Marlon Samuels is another player whose action has been an issue. He was cleared by the ICC to bowl deliveries falling under a certain speed, a decision the UWA now presents as flawed. As one academic told ESPNcricinfo, “We did not think his report was valid as he, in our view, appeared to not replicate his match action in the lab testing. But the ICC didn’t act.
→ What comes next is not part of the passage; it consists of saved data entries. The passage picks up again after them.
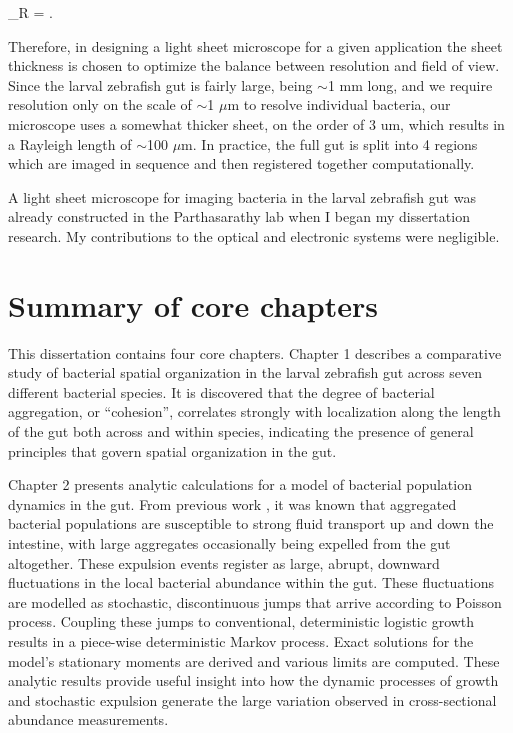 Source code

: \be
\ell_R = .
\ee

Therefore, in designing a light sheet microscope for a given application the sheet thickness is chosen to optimize the balance between resolution and field of view. Since the larval zebrafish gut is fairly large, being $\sim$1 mm long, and we require resolution only on the scale of $\sim$1 $\mu$m to resolve individual bacteria, our microscope uses a somewhat thicker sheet, on the order of 3 um, which results in a Rayleigh length of $\sim$100 $\mu$m. In practice, the full gut is split into 4 regions which are imaged in sequence and then registered together computationally.

A light sheet microscope for imaging bacteria in the larval zebrafish gut was already constructed in the Parthasarathy lab when I began my dissertation research. My contributions to the optical and electronic systems were negligible. 

\section{Summary of core chapters}
This dissertation contains four core chapters. Chapter 1 describes a comparative study of bacterial spatial organization in the larval zebrafish gut across seven different bacterial species. It is discovered that the degree of bacterial aggregation, or “cohesion”, correlates strongly with localization along the length of the gut both across and within species, indicating the presence of general principles that govern spatial organization in the gut. 

Chapter 2 presents analytic calculations for a model of bacterial population dynamics in the gut. From previous work \cite{wiles_host_2016}, it was known that aggregated bacterial populations are susceptible to strong fluid transport up and down the intestine, with large aggregates occasionally being expelled from the gut altogether. These expulsion events register as large, abrupt, downward fluctuations in the local bacterial abundance within the gut. These fluctuations are modelled as stochastic, discontinuous jumps that arrive according to Poisson process. Coupling these jumps to conventional, deterministic logistic growth results in a piece-wise deterministic Markov process. Exact solutions for the model's stationary moments are derived and various limits are computed. These analytic results provide useful insight into how the dynamic processes of growth and stochastic expulsion generate the large variation observed in cross-sectional abundance measurements.

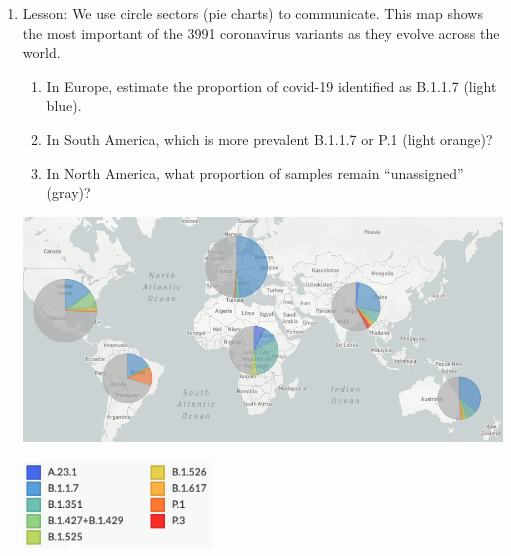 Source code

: \documentclass[12pt, twoside]{article}
\begin{document}
\begin{enumerate}
\newpage
\item Lesson: We use circle sectors (pie charts) to communicate. This map shows the most important of the 3991 coronavirus variants as they evolve across the world.
\begin{enumerate}[itemsep=0.7cm]
  \item In Europe, estimate the proportion of covid-19 identified as B.1.1.7 (light blue).
  \item In South America, which is more prevalent B.1.1.7 or P.1 (light orange)?
  \item In North America, what proportion of samples remain ``unassigned'' (gray)?
\end{enumerate}
  \begin{center}
    \includegraphics[width=18cm]{8-3Covid_map.png}
  \end{center}
  \begin{flushright}
    \includegraphics[width=5cm]{8-3Covid_map_legend.png}
  \end{flushright}


\end{enumerate}
\end{document}
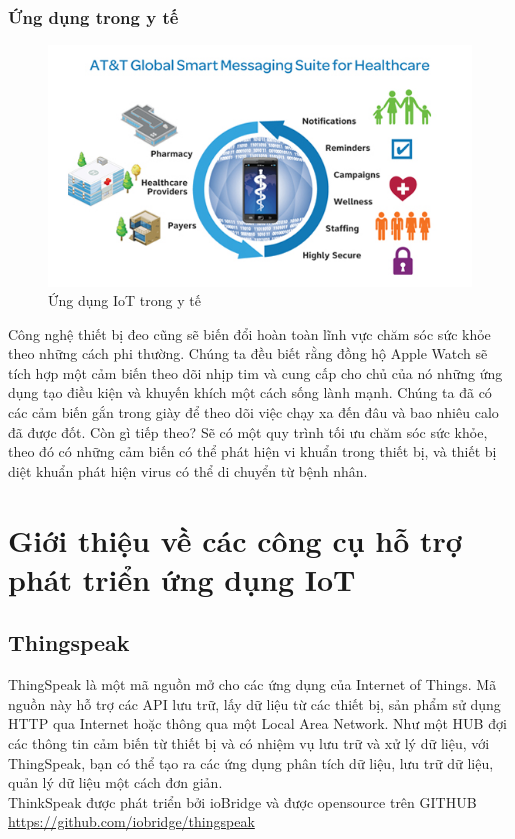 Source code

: \subsubsection*{Ứng dụng trong y tế}
\begin{figure}[H] 
\centering    
\includegraphics[width=1\textwidth]{pic11}
\caption[Ứng dụng IoT trong y tế ]{Ứng dụng IoT trong y tế}
\label{fig:pic11}
\end{figure}
Công nghệ thiết bị đeo cũng sẽ biến đổi hoàn toàn lĩnh vực chăm sóc sức khỏe theo những cách phi thường. Chúng ta đều biết rằng đồng hộ Apple Watch sẽ tích hợp một cảm biến theo dõi nhịp tim và cung cấp cho chủ của nó những ứng dụng tạo điều kiện và khuyến khích một cách sống lành mạnh. Chúng ta đã có các cảm biến gắn trong giày để theo dõi việc chạy xa đến đâu và bao nhiêu calo đã được đốt. Còn gì tiếp theo? Sẽ có một quy trình tối ưu chăm sóc sức khỏe, theo đó có những cảm biến có thể phát hiện vi khuẩn trong thiết bị, và thiết bị diệt khuẩn phát hiện virus có thể di chuyển từ bệnh nhân.


\section{Giới thiệu về các công cụ hỗ trợ phát triển ứng dụng IoT}
\subsection*{Thingspeak}
ThingSpeak là một mã nguồn mở cho các ứng dụng của Internet of Things. Mã nguồn này hỗ trợ các API lưu trữ, lấy dữ liệu từ các thiết bị, sản phẩm sử dụng HTTP qua Internet hoặc thông qua một Local Area Network. Như một HUB đợi các thông tin cảm biến từ thiết bị và có nhiệm vụ lưu trữ và xử lý dữ liệu, với ThingSpeak, bạn có thể tạo ra các ứng dụng phân tích dữ liệu, lưu trữ dữ liệu, quản lý dữ liệu một cách đơn giản.\\
ThinkSpeak được phát triển bởi ioBridge và được opensource trên GITHUB  \url{https://github.com/iobridge/thingspeak}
We found it ridiculous that he was cleared to bowl deliveries under a particular speed given the error associated with measuring speed via speed guns during a match.”
The ICC defends the decision to concentrate on Samuels’ quicker deliveries by quoting from the report provided at the time by UWA, which stated: “It is the view of the UWA biomechanics testing team that Mr Samuels should not be permitted to bowl until he has undertaken remedial work to address excessive elbow extension, specifically in deliveries where ball speeds exceed 80 km/h.”
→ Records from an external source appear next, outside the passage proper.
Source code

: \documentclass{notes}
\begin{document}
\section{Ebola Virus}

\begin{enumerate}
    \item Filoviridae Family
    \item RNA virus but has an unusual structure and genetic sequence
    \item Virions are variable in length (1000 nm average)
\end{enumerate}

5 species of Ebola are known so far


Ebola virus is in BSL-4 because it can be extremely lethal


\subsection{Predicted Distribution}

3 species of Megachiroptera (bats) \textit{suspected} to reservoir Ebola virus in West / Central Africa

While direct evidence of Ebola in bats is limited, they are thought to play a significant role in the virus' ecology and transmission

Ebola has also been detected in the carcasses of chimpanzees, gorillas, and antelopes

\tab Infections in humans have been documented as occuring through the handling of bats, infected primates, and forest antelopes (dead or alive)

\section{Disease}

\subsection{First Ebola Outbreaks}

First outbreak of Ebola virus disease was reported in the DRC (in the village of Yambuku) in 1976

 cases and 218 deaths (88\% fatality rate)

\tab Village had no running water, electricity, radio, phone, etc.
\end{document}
One of the key areas of mistrust concerns the methodology used to place markers on the bowlers’ bodies to determine whether a delivery is illegal.
Alderson states that individuals conducting the testing are not fully aware of the influence that marker placement – or misplacement – might have on the result. “Indeed, the black box approach [software tests where the method of evaluation is not revealed to the testers] being rolled out means the testers can have no real understanding of how their actions might influence the results,” she claimed. “These are important issues concerning the level of confidence that can be placed in the data coming out of these facilities.”
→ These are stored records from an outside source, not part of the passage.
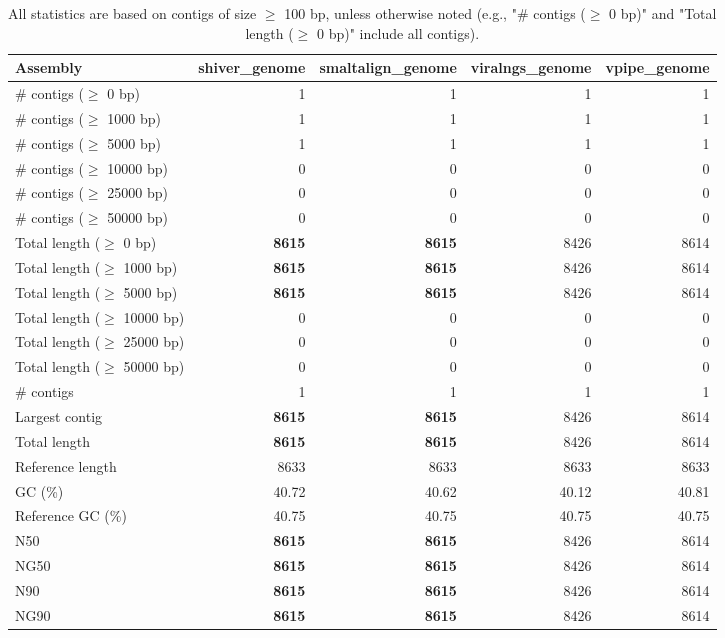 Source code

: \documentclass[12pt,a4paper]{article}
\begin{document}
\begin{table}[ht]
\begin{center}
\caption{All statistics are based on contigs of size $\geq$ 100 bp, unless otherwise noted (e.g., "\# contigs ($\geq$ 0 bp)" and "Total length ($\geq$ 0 bp)" include all contigs).}
\begin{tabular}{|l*{4}{|r}|}
\hline
Assembly & shiver\_genome & smaltalign\_genome & viralngs\_genome & vpipe\_genome \\ \hline
\# contigs ($\geq$ 0 bp) & 1 & 1 & 1 & 1 \\ \hline
\# contigs ($\geq$ 1000 bp) & 1 & 1 & 1 & 1 \\ \hline
\# contigs ($\geq$ 5000 bp) & 1 & 1 & 1 & 1 \\ \hline
\# contigs ($\geq$ 10000 bp) & 0 & 0 & 0 & 0 \\ \hline
\# contigs ($\geq$ 25000 bp) & 0 & 0 & 0 & 0 \\ \hline
\# contigs ($\geq$ 50000 bp) & 0 & 0 & 0 & 0 \\ \hline
Total length ($\geq$ 0 bp) & {\bf 8615} & {\bf 8615} & 8426 & 8614 \\ \hline
Total length ($\geq$ 1000 bp) & {\bf 8615} & {\bf 8615} & 8426 & 8614 \\ \hline
Total length ($\geq$ 5000 bp) & {\bf 8615} & {\bf 8615} & 8426 & 8614 \\ \hline
Total length ($\geq$ 10000 bp) & 0 & 0 & 0 & 0 \\ \hline
Total length ($\geq$ 25000 bp) & 0 & 0 & 0 & 0 \\ \hline
Total length ($\geq$ 50000 bp) & 0 & 0 & 0 & 0 \\ \hline
\# contigs & 1 & 1 & 1 & 1 \\ \hline
Largest contig & {\bf 8615} & {\bf 8615} & 8426 & 8614 \\ \hline
Total length & {\bf 8615} & {\bf 8615} & 8426 & 8614 \\ \hline
Reference length & 8633 & 8633 & 8633 & 8633 \\ \hline
GC (\%) & 40.72 & 40.62 & 40.12 & 40.81 \\ \hline
Reference GC (\%) & 40.75 & 40.75 & 40.75 & 40.75 \\ \hline
N50 & {\bf 8615} & {\bf 8615} & 8426 & 8614 \\ \hline
NG50 & {\bf 8615} & {\bf 8615} & 8426 & 8614 \\ \hline
N90 & {\bf 8615} & {\bf 8615} & 8426 & 8614 \\ \hline
NG90 & {\bf 8615} & {\bf 8615} & 8426 & 8614 \\ \hline

\end{tabular}
\end{center}
\end{table}
\end{document}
Alderson argues that concerns will be heightened once Dr Andrea Cutti, tasked with developing the ICC’s new model, and a colleague abandon the ‘initial training programme’ they have undertaken, being present at all the tests so far.
Not so, says the ICC, which insists its biomechanists are suitably qualified and will be perfectly capable of independent assessments. The governing body added: “An extensive accreditation procedure and detailed documentation on marker placement has been developed by the ICC and now forms part of the accreditation of Brisbane and Chennai.”
The seeds of the current issue were sown long ago. After a disagreement between academics over the most effective testing process – the UWA had one belief; academics in Loughborough, in England, which is currently seeking ICC accreditation status, another – both groups were asked to nominate independent examiners to decide which testing protocol the ICC should implement.
According to ESPNcricinfo sources, a majority of nominated experts favoured the UWA method, largely due to the more extensive published research they were able to demonstrate, and, between 2010 and March 2014, testing was conducted exclusively using the UWA approach.
The ICC was concerned, however, that the only testing centre was in Perth, Australia, which is geographically isolated and where the testing was reliant on the skills of one academic. It was also keen that the UWA adopt a few recommendations – believed to relate to testing protocol – from the expert panel.
Eventually, frustrated by the failure of UWA to adopt such recommendations, it privately resolved in a medical committee meeting in May 2013 to open more centres. It hired the independent assessor nominated by UWA, Cutti, an Italian biomechanist with no previous cricket experience, and he was tasked with creating the “new model”.